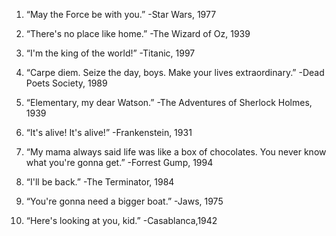 1. “May the Force be with you.” -Star Wars, 1977

2. “There's no place like home.” -The Wizard of Oz, 1939

3. “I'm the king of the world!” -Titanic, 1997

4. “Carpe diem. Seize the day, boys. Make your lives extraordinary.” -Dead Poets Society, 1989

5. “Elementary, my dear Watson.” -The Adventures of Sherlock Holmes, 1939

6. “It's alive! It's alive!” -Frankenstein, 1931

7. “My mama always said life was like a box of chocolates. You never know what you're gonna get.” -Forrest Gump, 1994

8. “I'll be back.” -The Terminator, 1984

9. “You're gonna need a bigger boat.” -Jaws, 1975

10. “Here's looking at you, kid.” -Casablanca,1942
★ ★ ★ ★ ★ ★ ★
How to complete this task: Find the word "like" in the data and copy out each line where it turns up.

Solved exercise:
2. “There's no place like home.” -The Wizard of Oz, 1939
7. “My mama always said life was like a box of chocolates. You never know what you're gonna get.” -Forrest Gump, 1994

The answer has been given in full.